Data entries:
'''

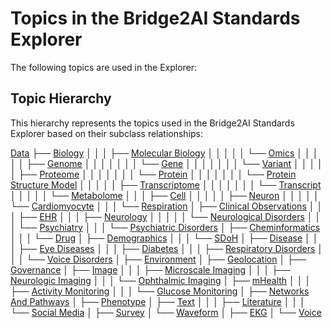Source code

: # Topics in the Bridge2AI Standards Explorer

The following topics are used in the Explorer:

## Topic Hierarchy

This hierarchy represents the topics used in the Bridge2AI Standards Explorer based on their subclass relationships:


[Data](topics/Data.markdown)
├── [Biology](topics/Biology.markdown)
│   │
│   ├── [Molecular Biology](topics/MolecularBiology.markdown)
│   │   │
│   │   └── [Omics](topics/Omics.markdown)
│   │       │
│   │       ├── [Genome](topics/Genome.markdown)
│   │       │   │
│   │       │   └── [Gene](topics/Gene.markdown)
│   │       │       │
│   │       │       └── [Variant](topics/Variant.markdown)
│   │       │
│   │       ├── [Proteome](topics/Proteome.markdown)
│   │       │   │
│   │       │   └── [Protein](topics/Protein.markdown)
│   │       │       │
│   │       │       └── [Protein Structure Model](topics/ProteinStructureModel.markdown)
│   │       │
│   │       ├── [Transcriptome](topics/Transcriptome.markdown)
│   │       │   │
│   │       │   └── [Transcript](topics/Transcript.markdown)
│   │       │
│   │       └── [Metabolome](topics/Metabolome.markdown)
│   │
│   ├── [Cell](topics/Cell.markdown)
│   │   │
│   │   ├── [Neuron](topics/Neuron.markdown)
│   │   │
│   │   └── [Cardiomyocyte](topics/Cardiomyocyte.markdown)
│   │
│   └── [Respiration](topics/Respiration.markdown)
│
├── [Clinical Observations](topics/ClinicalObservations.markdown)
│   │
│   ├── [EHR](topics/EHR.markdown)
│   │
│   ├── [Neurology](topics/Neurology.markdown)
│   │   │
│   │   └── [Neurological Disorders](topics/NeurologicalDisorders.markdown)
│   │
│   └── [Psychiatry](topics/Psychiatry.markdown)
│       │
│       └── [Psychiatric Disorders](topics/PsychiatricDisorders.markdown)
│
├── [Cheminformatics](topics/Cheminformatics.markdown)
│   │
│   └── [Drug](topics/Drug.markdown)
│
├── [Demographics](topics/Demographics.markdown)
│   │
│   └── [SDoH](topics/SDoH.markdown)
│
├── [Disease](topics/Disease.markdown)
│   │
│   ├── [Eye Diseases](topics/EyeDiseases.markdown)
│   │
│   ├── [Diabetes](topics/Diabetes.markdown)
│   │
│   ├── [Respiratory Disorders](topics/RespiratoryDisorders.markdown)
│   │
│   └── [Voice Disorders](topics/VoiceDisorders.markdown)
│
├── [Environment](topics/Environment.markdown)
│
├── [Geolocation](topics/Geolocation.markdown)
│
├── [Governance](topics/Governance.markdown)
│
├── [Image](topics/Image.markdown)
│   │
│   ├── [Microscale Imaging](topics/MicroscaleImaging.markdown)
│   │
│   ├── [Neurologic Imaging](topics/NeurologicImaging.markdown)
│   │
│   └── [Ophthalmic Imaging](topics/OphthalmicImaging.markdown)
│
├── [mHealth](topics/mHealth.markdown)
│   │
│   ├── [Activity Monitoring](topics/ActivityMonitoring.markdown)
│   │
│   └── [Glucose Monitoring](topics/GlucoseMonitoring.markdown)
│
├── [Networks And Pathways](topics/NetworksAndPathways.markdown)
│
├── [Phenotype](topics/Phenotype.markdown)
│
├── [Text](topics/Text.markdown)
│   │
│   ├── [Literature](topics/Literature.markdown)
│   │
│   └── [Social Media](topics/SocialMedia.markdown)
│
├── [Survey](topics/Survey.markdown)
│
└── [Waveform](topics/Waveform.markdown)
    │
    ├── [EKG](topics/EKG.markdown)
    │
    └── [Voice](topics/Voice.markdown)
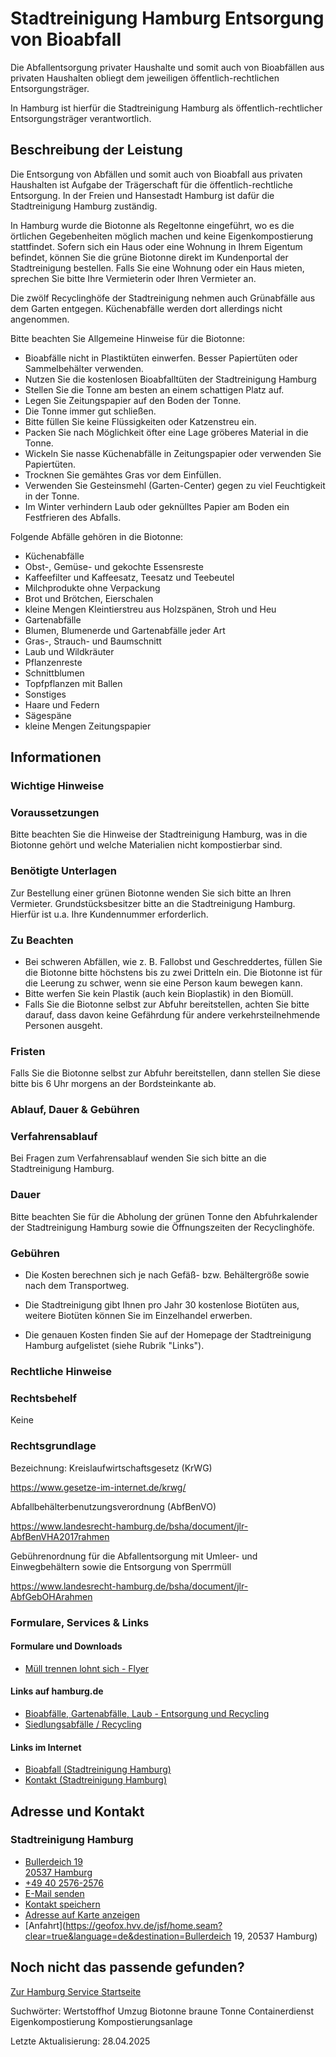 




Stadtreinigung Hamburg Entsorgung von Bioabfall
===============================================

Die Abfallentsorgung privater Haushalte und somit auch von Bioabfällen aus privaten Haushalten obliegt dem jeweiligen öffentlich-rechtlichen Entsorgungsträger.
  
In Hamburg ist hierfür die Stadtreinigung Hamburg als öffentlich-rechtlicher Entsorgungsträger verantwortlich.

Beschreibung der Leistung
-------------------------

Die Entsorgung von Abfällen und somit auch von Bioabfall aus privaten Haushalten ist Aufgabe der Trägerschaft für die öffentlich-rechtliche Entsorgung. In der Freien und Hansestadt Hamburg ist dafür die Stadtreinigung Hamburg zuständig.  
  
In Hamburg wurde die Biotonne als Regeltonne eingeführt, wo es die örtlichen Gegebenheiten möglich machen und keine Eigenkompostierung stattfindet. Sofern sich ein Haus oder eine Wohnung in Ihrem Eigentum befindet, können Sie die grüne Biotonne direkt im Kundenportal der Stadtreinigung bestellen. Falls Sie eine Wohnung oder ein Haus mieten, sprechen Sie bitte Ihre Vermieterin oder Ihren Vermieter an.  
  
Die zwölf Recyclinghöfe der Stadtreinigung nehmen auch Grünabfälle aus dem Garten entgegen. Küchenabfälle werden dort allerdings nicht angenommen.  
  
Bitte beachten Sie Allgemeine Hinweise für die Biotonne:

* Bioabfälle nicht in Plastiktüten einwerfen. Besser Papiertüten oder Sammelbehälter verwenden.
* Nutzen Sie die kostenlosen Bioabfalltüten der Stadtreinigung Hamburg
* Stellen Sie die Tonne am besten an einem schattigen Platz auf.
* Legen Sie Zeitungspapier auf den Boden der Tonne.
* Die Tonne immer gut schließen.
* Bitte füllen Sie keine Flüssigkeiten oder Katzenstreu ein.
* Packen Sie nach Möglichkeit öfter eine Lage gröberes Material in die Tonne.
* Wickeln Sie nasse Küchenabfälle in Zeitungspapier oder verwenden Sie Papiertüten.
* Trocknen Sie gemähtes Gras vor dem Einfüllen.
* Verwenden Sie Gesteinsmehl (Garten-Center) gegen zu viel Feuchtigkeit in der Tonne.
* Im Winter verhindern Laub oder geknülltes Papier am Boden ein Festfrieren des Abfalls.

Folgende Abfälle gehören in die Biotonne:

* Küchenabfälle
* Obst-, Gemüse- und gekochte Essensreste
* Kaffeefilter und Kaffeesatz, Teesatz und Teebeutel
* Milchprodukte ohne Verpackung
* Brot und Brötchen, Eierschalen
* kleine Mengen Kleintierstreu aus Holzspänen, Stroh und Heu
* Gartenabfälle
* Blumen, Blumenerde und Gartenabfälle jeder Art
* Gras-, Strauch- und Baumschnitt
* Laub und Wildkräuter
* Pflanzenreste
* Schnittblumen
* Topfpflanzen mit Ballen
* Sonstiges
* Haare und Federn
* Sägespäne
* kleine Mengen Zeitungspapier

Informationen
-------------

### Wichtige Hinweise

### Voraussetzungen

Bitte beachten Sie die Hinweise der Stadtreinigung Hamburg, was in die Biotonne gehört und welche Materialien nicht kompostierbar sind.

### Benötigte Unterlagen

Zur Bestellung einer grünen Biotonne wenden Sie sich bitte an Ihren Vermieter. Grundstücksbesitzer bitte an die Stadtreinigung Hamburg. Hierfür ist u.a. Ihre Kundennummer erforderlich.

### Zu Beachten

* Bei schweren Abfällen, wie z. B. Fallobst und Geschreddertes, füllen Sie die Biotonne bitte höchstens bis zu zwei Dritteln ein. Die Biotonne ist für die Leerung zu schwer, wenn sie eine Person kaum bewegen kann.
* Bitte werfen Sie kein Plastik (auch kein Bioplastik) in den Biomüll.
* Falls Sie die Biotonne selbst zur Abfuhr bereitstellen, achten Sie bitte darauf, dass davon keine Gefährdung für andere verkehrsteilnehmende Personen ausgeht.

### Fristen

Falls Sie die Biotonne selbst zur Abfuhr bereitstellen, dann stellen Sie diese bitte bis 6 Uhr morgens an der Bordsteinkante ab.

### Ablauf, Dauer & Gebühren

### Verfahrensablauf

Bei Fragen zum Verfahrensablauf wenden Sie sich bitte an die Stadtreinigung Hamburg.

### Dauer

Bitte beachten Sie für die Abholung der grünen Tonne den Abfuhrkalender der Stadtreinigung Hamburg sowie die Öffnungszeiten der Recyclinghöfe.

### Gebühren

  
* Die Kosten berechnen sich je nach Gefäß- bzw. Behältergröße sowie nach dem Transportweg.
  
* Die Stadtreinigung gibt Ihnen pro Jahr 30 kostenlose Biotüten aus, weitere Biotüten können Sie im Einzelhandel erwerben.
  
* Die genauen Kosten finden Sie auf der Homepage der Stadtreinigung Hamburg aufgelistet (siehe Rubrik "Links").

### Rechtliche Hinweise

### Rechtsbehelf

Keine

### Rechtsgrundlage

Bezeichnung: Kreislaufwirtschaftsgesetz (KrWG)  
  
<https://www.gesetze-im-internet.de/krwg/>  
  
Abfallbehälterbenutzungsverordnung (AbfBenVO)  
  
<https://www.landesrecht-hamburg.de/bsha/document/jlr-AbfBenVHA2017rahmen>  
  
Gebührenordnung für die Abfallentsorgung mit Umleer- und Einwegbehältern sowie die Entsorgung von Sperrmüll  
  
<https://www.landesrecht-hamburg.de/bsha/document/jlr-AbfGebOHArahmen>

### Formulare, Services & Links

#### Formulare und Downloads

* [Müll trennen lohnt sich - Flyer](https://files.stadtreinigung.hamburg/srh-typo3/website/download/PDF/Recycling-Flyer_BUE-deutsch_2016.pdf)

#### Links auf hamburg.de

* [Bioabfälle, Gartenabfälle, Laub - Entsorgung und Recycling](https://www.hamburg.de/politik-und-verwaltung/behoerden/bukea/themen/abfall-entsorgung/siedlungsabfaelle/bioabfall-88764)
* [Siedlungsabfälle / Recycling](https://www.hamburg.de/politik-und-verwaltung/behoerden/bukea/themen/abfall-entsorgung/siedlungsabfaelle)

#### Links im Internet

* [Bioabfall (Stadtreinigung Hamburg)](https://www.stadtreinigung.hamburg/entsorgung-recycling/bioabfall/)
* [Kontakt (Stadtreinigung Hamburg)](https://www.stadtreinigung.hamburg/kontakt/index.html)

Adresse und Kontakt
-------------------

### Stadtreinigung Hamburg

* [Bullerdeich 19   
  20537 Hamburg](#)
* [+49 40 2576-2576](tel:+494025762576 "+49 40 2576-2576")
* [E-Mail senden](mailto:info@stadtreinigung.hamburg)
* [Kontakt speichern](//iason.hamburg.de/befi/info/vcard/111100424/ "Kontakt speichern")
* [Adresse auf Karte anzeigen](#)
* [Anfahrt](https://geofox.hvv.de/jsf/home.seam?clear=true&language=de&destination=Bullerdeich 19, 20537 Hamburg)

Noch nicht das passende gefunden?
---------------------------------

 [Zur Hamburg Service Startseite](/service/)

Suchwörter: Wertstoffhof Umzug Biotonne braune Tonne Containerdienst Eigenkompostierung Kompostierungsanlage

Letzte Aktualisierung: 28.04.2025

'''

Copy out every line above where "Papiertüten" is present.

* Bioabfälle nicht in Plastiktüten einwerfen. Besser Papiertüten oder Sammelbehälter verwenden.
* Wickeln Sie nasse Küchenabfälle in Zeitungspapier oder verwenden Sie Papiertüten.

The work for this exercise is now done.